The franchisor was unable to show that the outcome of the arbitration would have been different under Washington law than it would have been under Connecticut law, and “demonstrated no prejudice.” The trial court’s ruling was affirmed because the franchisor could not demonstrate prejudice, even though the trial court may have arguably made an error. As far as the limitation on damages was concerned, (there was a limit of $100,000 damages under the franchise agreement) because three stores were involved, three franchise agreements were involved with a $100,000 limit each, the aggregate limit was $300,000. Since the damages awarded to the entrepreneurs was $230,000, there again, the franchisor was unable to show any prejudice and the ruling was affirmed.
Finally, the franchisor argued it was prejudiced when the trial court refused to enforce the choice of law provision in the franchise agreements when the arbitrator employed Washington law, rather than Connecticut law. The court noted that the Franchise Investment Protection Act does not demand in state adjudication of disputes, but the Washington State Department of Financial Institutions has indicated that franchise agreements which require out of state arbitration of disputes may be unfair. The court rejected this argument because the franchisor was unable to show it was prejudiced by the case going forward in Washington, rather than in Connecticut. The Washington arbitrator’s decision was affirmed.
Comment: The take away from this case is that if there is a dispute concerning the enforceability of an arbitration provision and the court rules in favor of compelling arbitration, that decision should immediately be appealed if the prejudice standard is to be avoided.
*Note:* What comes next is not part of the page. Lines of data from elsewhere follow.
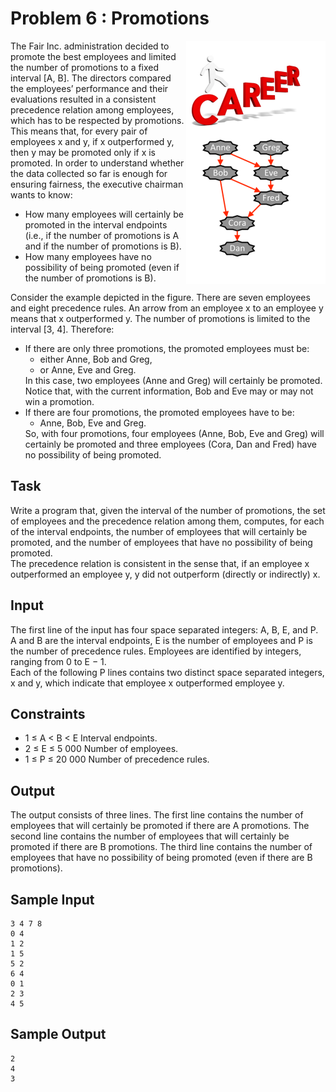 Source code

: # Problem 6 : Promotions  
<img align= "right" src="carrer_image.png"/>  

The Fair Inc. administration decided to promote the best employees and limited the number of promotions to a fixed interval [A, B]. The directors compared the employees’ performance and their evaluations resulted in a consistent precedence relation among employees, which has to be respected by promotions. This means that, for every pair of employees x and y, if x outperformed y, then y may be promoted only if x is promoted. In order to understand whether the data collected so far is enough for ensuring fairness, the executive chairman wants to know:  

- How many employees will certainly be promoted in the interval endpoints (i.e., if the number of promotions is A and if the number of promotions is B).  
- How many employees have no possibility of being promoted (even if the number of promotions is B).  

Consider the example depicted in the figure. There are seven employees and eight precedence rules. An arrow from an employee x to an employee y means that x outperformed y. The number of promotions is limited to the interval [3, 4]. Therefore:  

<ul>
    <li> If there are only three promotions, the promoted employees must be:
        <ul>
            <li>either Anne, Bob and Greg,</li>
            <li>or Anne, Eve and Greg.</li>
        </ul>
        In this case, two employees (Anne and Greg) will certainly be promoted. Notice that, with the current information, Bob and Eve may or may not win a promotion.
    </li>
    <li>If there are four promotions, the promoted employees have to be:
       <ul>
            <li> Anne, Bob, Eve and Greg.</li>       
       </ul>    
       So, with four promotions, four employees (Anne, Bob, Eve and Greg) will certainly be promoted and three employees (Cora, Dan and Fred) have no possibility of being promoted. 
    </li>
</ul>  



## Task  
Write a program that, given the interval of the number of promotions, the set of employees and the precedence relation among them, computes, for each of the interval endpoints, the number of employees that will certainly be promoted, and the number of employees that have no possibility of being promoted.   
The precedence relation is consistent in the sense that, if an employee x outperformed an employee y, y did not outperform (directly or indirectly) x.  

## Input  
The first line of the input has four space separated integers: A, B, E, and P. A and B are the interval endpoints, E is the number of employees and P is the number of precedence rules. Employees are identified by integers, ranging from 0 to E − 1.  
 Each of the following P lines contains two distinct space separated integers, x and y, which indicate that employee x outperformed employee y.   

## Constraints  
- 1 ≤ A < B < E Interval endpoints.  
- 2 ≤ E ≤ 5 000 Number of employees.  
- 1 ≤ P ≤ 20 000 Number of precedence rules.   

##  Output  
The output consists of three lines. The first line contains the number of employees that
will certainly be promoted if there are A promotions. The second line contains the number
of employees that will certainly be promoted if there are B promotions. The third line
contains the number of employees that have no possibility of being promoted (even if there
are B promotions).  

## Sample Input    

```
3 4 7 8
0 4
1 2
1 5
5 2
6 4
0 1
2 3
4 5
 ```

## Sample Output

``` 
2
4
3
```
Justice Madsen, who concurred in the opinion, but criticized the mandate that the party who fails to seek discretionary review of an order compelling arbitration must show prejudice as a condition of relief from the arbitration award, points out that the majority’s new prejudice standard encourages motions for interlocutory discretionary review, which is contrary to the expeditious resolution of disputes which is at the core of arbitration’s purpose. Discretionary review of arbitration orders will be costly and take time, which will slow down the arbitration process. Such appellate review will cause delay contrary to the policy favoring arbitration, which “places a burden on one party that does not accord with the standard courts use providing for de novo review of orders to compel arbitration.”[ii]
[i] Saleemi v. Doctor’s Assocs. Inc., __ Wn.2d __, 292 P.3d 108 (2013).
[ii] Id., __ Wn.2d __, 292 P.3d at 118.